#### Assignment:
Copy the lines below, word for word, from the first through the line containing "## Executive Summary". Leave the pictures out.

#### Supplied records:

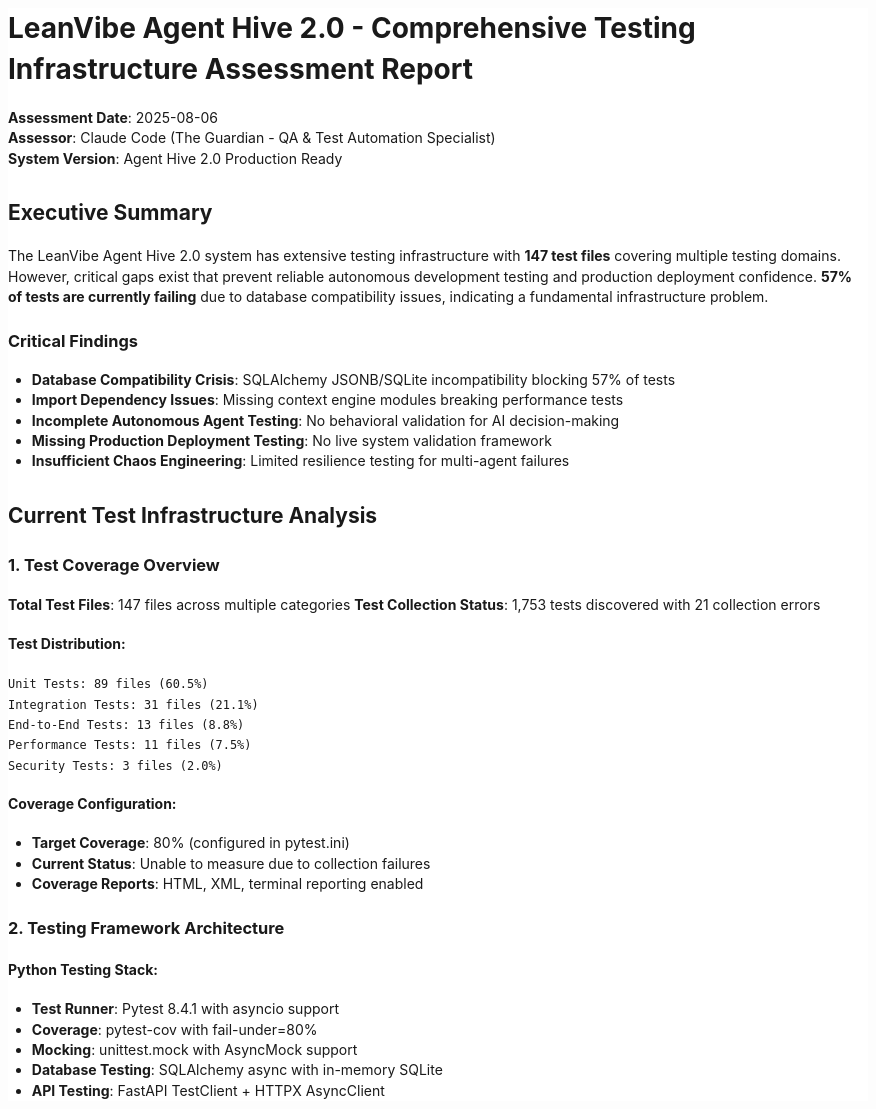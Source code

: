 # LeanVibe Agent Hive 2.0 - Comprehensive Testing Infrastructure Assessment Report

**Assessment Date**: 2025-08-06  
**Assessor**: Claude Code (The Guardian - QA & Test Automation Specialist)  
**System Version**: Agent Hive 2.0 Production Ready  

## Executive Summary

The LeanVibe Agent Hive 2.0 system has extensive testing infrastructure with **147 test files** covering multiple testing domains. However, critical gaps exist that prevent reliable autonomous development testing and production deployment confidence. **57% of tests are currently failing** due to database compatibility issues, indicating a fundamental infrastructure problem.

### Critical Findings
- **Database Compatibility Crisis**: SQLAlchemy JSONB/SQLite incompatibility blocking 57% of tests
- **Import Dependency Issues**: Missing context engine modules breaking performance tests
- **Incomplete Autonomous Agent Testing**: No behavioral validation for AI decision-making
- **Missing Production Deployment Testing**: No live system validation framework
- **Insufficient Chaos Engineering**: Limited resilience testing for multi-agent failures

## Current Test Infrastructure Analysis

### 1. Test Coverage Overview

**Total Test Files**: 147 files across multiple categories
**Test Collection Status**: 1,753 tests discovered with 21 collection errors

#### Test Distribution:
```
Unit Tests: 89 files (60.5%)
Integration Tests: 31 files (21.1%)  
End-to-End Tests: 13 files (8.8%)
Performance Tests: 11 files (7.5%)
Security Tests: 3 files (2.0%)
```

#### Coverage Configuration:
- **Target Coverage**: 80% (configured in pytest.ini)
- **Current Status**: Unable to measure due to collection failures
- **Coverage Reports**: HTML, XML, terminal reporting enabled

### 2. Testing Framework Architecture

#### Python Testing Stack:
- **Test Runner**: Pytest 8.4.1 with asyncio support
- **Coverage**: pytest-cov with fail-under=80%
- **Mocking**: unittest.mock with AsyncMock support
- **Database Testing**: SQLAlchemy async with in-memory SQLite
- **API Testing**: FastAPI TestClient + HTTPX AsyncClient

#### Output of the exercise:
Source code

: # LeanVibe Agent Hive 2.0 - Comprehensive Testing Infrastructure Assessment Report

**Assessment Date**: 2025-08-06  
**Assessor**: Claude Code (The Guardian - QA & Test Automation Specialist)  
**System Version**: Agent Hive 2.0 Production Ready  

## Executive Summary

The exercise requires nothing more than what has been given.